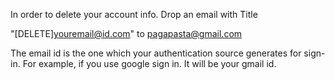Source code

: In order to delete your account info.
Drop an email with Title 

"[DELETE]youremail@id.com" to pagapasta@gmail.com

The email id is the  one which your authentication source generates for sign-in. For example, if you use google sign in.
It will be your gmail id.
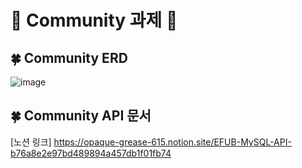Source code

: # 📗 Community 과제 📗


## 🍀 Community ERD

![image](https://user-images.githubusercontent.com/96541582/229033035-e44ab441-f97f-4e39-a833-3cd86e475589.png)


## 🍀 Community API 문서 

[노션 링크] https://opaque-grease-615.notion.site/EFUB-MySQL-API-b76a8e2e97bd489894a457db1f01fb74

* * *

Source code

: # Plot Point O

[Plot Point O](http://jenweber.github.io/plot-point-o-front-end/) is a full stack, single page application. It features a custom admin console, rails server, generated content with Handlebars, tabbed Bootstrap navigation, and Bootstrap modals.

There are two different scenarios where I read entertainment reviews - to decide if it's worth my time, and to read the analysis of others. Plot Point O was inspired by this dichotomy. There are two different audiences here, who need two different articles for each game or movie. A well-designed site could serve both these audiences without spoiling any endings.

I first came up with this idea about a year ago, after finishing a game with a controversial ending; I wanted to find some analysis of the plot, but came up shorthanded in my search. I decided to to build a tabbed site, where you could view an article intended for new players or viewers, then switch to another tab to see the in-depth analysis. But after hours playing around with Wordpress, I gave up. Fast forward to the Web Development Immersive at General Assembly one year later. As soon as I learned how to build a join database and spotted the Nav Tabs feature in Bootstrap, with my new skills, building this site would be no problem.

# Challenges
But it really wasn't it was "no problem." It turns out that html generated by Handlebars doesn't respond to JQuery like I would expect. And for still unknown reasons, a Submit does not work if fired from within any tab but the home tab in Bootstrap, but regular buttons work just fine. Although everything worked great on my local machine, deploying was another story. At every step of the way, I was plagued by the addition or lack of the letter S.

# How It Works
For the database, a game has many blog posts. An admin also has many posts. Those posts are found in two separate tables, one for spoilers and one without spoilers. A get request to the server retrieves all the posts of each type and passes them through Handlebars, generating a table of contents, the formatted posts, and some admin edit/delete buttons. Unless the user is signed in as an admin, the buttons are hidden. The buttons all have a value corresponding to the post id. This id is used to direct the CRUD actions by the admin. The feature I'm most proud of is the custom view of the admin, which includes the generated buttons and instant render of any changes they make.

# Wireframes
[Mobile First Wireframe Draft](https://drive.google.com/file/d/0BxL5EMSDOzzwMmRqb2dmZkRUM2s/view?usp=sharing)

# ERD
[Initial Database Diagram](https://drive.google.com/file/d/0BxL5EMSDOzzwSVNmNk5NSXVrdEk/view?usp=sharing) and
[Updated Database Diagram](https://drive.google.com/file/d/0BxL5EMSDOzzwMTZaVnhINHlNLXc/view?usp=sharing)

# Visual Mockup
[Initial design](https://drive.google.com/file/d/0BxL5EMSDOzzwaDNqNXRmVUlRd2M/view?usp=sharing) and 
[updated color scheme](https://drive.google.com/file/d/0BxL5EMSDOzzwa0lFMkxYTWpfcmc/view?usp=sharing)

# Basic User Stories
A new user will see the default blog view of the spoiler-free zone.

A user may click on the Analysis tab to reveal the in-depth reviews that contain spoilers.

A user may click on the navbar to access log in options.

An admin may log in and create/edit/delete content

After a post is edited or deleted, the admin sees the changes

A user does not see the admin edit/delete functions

* * *

◆ Task instructions ◆
The answer is the lines above between the line holding "# Plot Point O" and the line holding "# Challenges", inclusive, each written out exactly, and no others.

◆ Answer for this exercise ◆
: # Plot Point O

[Plot Point O](http://jenweber.github.io/plot-point-o-front-end/) is a full stack, single page application. It features a custom admin console, rails server, generated content with Handlebars, tabbed Bootstrap navigation, and Bootstrap modals.

There are two different scenarios where I read entertainment reviews - to decide if it's worth my time, and to read the analysis of others. Plot Point O was inspired by this dichotomy. There are two different audiences here, who need two different articles for each game or movie. A well-designed site could serve both these audiences without spoiling any endings.

I first came up with this idea about a year ago, after finishing a game with a controversial ending; I wanted to find some analysis of the plot, but came up shorthanded in my search. I decided to to build a tabbed site, where you could view an article intended for new players or viewers, then switch to another tab to see the in-depth analysis. But after hours playing around with Wordpress, I gave up. Fast forward to the Web Development Immersive at General Assembly one year later. As soon as I learned how to build a join database and spotted the Nav Tabs feature in Bootstrap, with my new skills, building this site would be no problem.

# Challenges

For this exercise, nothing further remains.